(Document images with source code)
━━━━━━━━━━━━━━━━━━━━

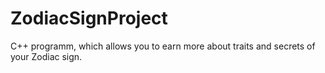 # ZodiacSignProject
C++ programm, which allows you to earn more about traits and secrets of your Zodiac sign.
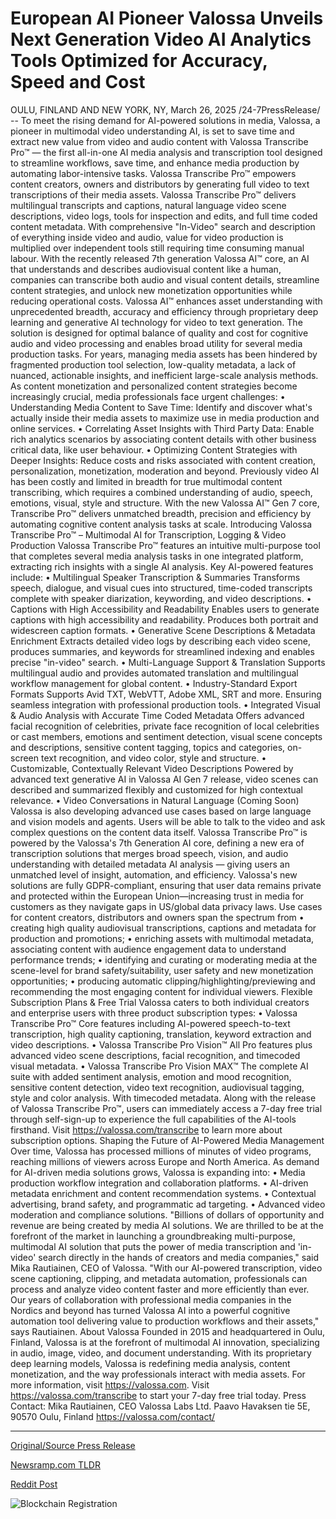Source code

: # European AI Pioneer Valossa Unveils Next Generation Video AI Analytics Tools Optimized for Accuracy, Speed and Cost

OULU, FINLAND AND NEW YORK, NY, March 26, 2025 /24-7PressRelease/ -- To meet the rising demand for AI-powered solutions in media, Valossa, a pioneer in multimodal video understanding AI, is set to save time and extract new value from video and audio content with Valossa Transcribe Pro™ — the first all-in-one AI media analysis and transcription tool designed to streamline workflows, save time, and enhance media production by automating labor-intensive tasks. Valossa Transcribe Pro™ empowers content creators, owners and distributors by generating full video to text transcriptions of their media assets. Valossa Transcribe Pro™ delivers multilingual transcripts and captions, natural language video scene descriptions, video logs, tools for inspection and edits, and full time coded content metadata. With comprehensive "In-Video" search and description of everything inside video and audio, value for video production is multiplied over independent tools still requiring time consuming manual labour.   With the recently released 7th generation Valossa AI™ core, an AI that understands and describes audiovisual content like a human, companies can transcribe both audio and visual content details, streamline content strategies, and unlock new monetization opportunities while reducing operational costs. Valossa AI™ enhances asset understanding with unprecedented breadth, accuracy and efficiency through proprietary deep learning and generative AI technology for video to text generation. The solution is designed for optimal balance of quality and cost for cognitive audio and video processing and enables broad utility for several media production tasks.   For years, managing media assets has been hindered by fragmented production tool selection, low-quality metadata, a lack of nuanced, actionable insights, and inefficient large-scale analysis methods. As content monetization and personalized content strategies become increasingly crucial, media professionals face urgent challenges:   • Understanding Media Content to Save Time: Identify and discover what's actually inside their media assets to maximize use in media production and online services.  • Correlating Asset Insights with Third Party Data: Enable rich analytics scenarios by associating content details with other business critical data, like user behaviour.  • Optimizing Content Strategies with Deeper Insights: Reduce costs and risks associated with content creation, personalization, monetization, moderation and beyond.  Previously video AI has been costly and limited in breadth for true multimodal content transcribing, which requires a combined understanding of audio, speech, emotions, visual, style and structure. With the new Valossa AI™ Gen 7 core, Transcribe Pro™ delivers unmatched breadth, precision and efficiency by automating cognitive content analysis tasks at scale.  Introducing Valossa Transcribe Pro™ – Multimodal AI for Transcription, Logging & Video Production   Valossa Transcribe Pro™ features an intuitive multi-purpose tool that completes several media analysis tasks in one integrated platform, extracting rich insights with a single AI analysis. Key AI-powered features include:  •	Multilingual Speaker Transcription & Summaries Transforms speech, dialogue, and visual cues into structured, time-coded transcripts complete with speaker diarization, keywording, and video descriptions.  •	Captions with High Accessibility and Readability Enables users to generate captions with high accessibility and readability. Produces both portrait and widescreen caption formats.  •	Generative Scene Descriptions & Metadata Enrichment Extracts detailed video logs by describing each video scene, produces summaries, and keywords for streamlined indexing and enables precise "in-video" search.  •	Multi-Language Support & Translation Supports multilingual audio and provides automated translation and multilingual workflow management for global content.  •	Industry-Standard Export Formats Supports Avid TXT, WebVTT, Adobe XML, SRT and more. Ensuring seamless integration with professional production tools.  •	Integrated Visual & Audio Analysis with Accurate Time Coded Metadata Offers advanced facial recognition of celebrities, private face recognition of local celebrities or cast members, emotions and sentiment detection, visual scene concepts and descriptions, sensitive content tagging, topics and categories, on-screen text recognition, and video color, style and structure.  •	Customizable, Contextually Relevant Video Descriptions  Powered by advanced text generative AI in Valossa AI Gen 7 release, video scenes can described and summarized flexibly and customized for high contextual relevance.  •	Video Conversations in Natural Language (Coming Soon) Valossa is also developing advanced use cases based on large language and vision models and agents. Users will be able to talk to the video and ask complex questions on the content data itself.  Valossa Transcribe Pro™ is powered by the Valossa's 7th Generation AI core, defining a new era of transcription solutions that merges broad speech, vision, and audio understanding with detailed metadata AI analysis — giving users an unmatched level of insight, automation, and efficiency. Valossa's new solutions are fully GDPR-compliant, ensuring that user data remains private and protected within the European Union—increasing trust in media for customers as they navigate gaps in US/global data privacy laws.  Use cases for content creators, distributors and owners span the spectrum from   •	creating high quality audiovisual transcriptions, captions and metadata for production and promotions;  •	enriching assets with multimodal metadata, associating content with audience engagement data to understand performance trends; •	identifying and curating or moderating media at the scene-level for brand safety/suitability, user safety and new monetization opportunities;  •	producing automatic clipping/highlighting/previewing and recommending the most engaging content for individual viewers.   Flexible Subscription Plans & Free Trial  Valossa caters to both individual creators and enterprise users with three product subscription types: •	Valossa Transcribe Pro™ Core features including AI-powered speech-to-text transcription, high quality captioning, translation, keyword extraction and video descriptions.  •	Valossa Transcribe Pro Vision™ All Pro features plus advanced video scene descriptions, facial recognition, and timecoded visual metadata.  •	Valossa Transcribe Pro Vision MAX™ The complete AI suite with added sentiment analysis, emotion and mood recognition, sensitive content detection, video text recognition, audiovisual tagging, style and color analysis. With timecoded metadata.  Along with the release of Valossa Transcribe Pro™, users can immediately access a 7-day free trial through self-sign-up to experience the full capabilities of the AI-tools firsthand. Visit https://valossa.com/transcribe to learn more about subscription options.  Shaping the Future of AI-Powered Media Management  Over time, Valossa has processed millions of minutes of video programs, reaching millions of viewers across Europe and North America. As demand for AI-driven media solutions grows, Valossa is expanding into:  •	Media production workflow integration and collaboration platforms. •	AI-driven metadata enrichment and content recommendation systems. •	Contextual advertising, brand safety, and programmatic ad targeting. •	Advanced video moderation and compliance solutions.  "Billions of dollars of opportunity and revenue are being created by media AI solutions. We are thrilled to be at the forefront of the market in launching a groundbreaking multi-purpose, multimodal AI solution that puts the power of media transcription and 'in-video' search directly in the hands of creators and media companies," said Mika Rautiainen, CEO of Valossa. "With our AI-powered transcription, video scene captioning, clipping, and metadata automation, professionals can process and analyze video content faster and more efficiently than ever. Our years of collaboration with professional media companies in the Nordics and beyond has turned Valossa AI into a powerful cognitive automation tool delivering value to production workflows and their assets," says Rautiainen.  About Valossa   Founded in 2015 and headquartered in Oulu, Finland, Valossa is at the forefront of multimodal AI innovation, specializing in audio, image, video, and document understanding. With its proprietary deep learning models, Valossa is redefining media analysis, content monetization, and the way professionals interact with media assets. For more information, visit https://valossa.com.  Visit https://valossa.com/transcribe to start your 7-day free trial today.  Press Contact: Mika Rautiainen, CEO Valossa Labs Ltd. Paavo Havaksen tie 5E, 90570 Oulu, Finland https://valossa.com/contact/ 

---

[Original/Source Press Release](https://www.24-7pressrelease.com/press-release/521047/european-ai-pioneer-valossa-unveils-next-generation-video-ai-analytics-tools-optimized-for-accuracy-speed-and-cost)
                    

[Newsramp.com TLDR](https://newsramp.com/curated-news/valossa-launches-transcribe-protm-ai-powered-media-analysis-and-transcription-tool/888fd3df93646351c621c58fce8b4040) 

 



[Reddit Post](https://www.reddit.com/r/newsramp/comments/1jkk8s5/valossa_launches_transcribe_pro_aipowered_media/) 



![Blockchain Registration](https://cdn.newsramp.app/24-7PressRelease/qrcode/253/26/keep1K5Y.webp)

━━━━━━━━━━━━━━━━━━━━

• _EXERCISE AIM_
Every line above has to be output exactly; the pictures must be dropped.

• _RESULT OF THE EXERCISE_
 # ZodiacSignProject
C++ programm, which allows you to earn more about traits and secrets of your Zodiac sign.
Source code

: # European AI Pioneer Valossa Unveils Next Generation Video AI Analytics Tools Optimized for Accuracy, Speed and Cost

OULU, FINLAND AND NEW YORK, NY, March 26, 2025 /24-7PressRelease/ -- To meet the rising demand for AI-powered solutions in media, Valossa, a pioneer in multimodal video understanding AI, is set to save time and extract new value from video and audio content with Valossa Transcribe Pro™ — the first all-in-one AI media analysis and transcription tool designed to streamline workflows, save time, and enhance media production by automating labor-intensive tasks. Valossa Transcribe Pro™ empowers content creators, owners and distributors by generating full video to text transcriptions of their media assets. Valossa Transcribe Pro™ delivers multilingual transcripts and captions, natural language video scene descriptions, video logs, tools for inspection and edits, and full time coded content metadata. With comprehensive "In-Video" search and description of everything inside video and audio, value for video production is multiplied over independent tools still requiring time consuming manual labour.   With the recently released 7th generation Valossa AI™ core, an AI that understands and describes audiovisual content like a human, companies can transcribe both audio and visual content details, streamline content strategies, and unlock new monetization opportunities while reducing operational costs. Valossa AI™ enhances asset understanding with unprecedented breadth, accuracy and efficiency through proprietary deep learning and generative AI technology for video to text generation. The solution is designed for optimal balance of quality and cost for cognitive audio and video processing and enables broad utility for several media production tasks.   For years, managing media assets has been hindered by fragmented production tool selection, low-quality metadata, a lack of nuanced, actionable insights, and inefficient large-scale analysis methods. As content monetization and personalized content strategies become increasingly crucial, media professionals face urgent challenges:   • Understanding Media Content to Save Time: Identify and discover what's actually inside their media assets to maximize use in media production and online services.  • Correlating Asset Insights with Third Party Data: Enable rich analytics scenarios by associating content details with other business critical data, like user behaviour.  • Optimizing Content Strategies with Deeper Insights: Reduce costs and risks associated with content creation, personalization, monetization, moderation and beyond.  Previously video AI has been costly and limited in breadth for true multimodal content transcribing, which requires a combined understanding of audio, speech, emotions, visual, style and structure. With the new Valossa AI™ Gen 7 core, Transcribe Pro™ delivers unmatched breadth, precision and efficiency by automating cognitive content analysis tasks at scale.  Introducing Valossa Transcribe Pro™ – Multimodal AI for Transcription, Logging & Video Production   Valossa Transcribe Pro™ features an intuitive multi-purpose tool that completes several media analysis tasks in one integrated platform, extracting rich insights with a single AI analysis. Key AI-powered features include:  •	Multilingual Speaker Transcription & Summaries Transforms speech, dialogue, and visual cues into structured, time-coded transcripts complete with speaker diarization, keywording, and video descriptions.  •	Captions with High Accessibility and Readability Enables users to generate captions with high accessibility and readability. Produces both portrait and widescreen caption formats.  •	Generative Scene Descriptions & Metadata Enrichment Extracts detailed video logs by describing each video scene, produces summaries, and keywords for streamlined indexing and enables precise "in-video" search.  •	Multi-Language Support & Translation Supports multilingual audio and provides automated translation and multilingual workflow management for global content.  •	Industry-Standard Export Formats Supports Avid TXT, WebVTT, Adobe XML, SRT and more. Ensuring seamless integration with professional production tools.  •	Integrated Visual & Audio Analysis with Accurate Time Coded Metadata Offers advanced facial recognition of celebrities, private face recognition of local celebrities or cast members, emotions and sentiment detection, visual scene concepts and descriptions, sensitive content tagging, topics and categories, on-screen text recognition, and video color, style and structure.  •	Customizable, Contextually Relevant Video Descriptions  Powered by advanced text generative AI in Valossa AI Gen 7 release, video scenes can described and summarized flexibly and customized for high contextual relevance.  •	Video Conversations in Natural Language (Coming Soon) Valossa is also developing advanced use cases based on large language and vision models and agents. Users will be able to talk to the video and ask complex questions on the content data itself.  Valossa Transcribe Pro™ is powered by the Valossa's 7th Generation AI core, defining a new era of transcription solutions that merges broad speech, vision, and audio understanding with detailed metadata AI analysis — giving users an unmatched level of insight, automation, and efficiency. Valossa's new solutions are fully GDPR-compliant, ensuring that user data remains private and protected within the European Union—increasing trust in media for customers as they navigate gaps in US/global data privacy laws.  Use cases for content creators, distributors and owners span the spectrum from   •	creating high quality audiovisual transcriptions, captions and metadata for production and promotions;  •	enriching assets with multimodal metadata, associating content with audience engagement data to understand performance trends; •	identifying and curating or moderating media at the scene-level for brand safety/suitability, user safety and new monetization opportunities;  •	producing automatic clipping/highlighting/previewing and recommending the most engaging content for individual viewers.   Flexible Subscription Plans & Free Trial  Valossa caters to both individual creators and enterprise users with three product subscription types: •	Valossa Transcribe Pro™ Core features including AI-powered speech-to-text transcription, high quality captioning, translation, keyword extraction and video descriptions.  •	Valossa Transcribe Pro Vision™ All Pro features plus advanced video scene descriptions, facial recognition, and timecoded visual metadata.  •	Valossa Transcribe Pro Vision MAX™ The complete AI suite with added sentiment analysis, emotion and mood recognition, sensitive content detection, video text recognition, audiovisual tagging, style and color analysis. With timecoded metadata.  Along with the release of Valossa Transcribe Pro™, users can immediately access a 7-day free trial through self-sign-up to experience the full capabilities of the AI-tools firsthand. Visit https://valossa.com/transcribe to learn more about subscription options.  Shaping the Future of AI-Powered Media Management  Over time, Valossa has processed millions of minutes of video programs, reaching millions of viewers across Europe and North America. As demand for AI-driven media solutions grows, Valossa is expanding into:  •	Media production workflow integration and collaboration platforms. •	AI-driven metadata enrichment and content recommendation systems. •	Contextual advertising, brand safety, and programmatic ad targeting. •	Advanced video moderation and compliance solutions.  "Billions of dollars of opportunity and revenue are being created by media AI solutions. We are thrilled to be at the forefront of the market in launching a groundbreaking multi-purpose, multimodal AI solution that puts the power of media transcription and 'in-video' search directly in the hands of creators and media companies," said Mika Rautiainen, CEO of Valossa. "With our AI-powered transcription, video scene captioning, clipping, and metadata automation, professionals can process and analyze video content faster and more efficiently than ever. Our years of collaboration with professional media companies in the Nordics and beyond has turned Valossa AI into a powerful cognitive automation tool delivering value to production workflows and their assets," says Rautiainen.  About Valossa   Founded in 2015 and headquartered in Oulu, Finland, Valossa is at the forefront of multimodal AI innovation, specializing in audio, image, video, and document understanding. With its proprietary deep learning models, Valossa is redefining media analysis, content monetization, and the way professionals interact with media assets. For more information, visit https://valossa.com.  Visit https://valossa.com/transcribe to start your 7-day free trial today.  Press Contact: Mika Rautiainen, CEO Valossa Labs Ltd. Paavo Havaksen tie 5E, 90570 Oulu, Finland https://valossa.com/contact/ 

---

[Original/Source Press Release](https://www.24-7pressrelease.com/press-release/521047/european-ai-pioneer-valossa-unveils-next-generation-video-ai-analytics-tools-optimized-for-accuracy-speed-and-cost)
                    

[Newsramp.com TLDR](https://newsramp.com/curated-news/valossa-launches-transcribe-protm-ai-powered-media-analysis-and-transcription-tool/888fd3df93646351c621c58fce8b4040) 

 



[Reddit Post](https://www.reddit.com/r/newsramp/comments/1jkk8s5/valossa_launches_transcribe_pro_aipowered_media/) 



![Blockchain Registration](https://cdn.newsramp.app/24-7PressRelease/qrcode/253/26/keep1K5Y.webp)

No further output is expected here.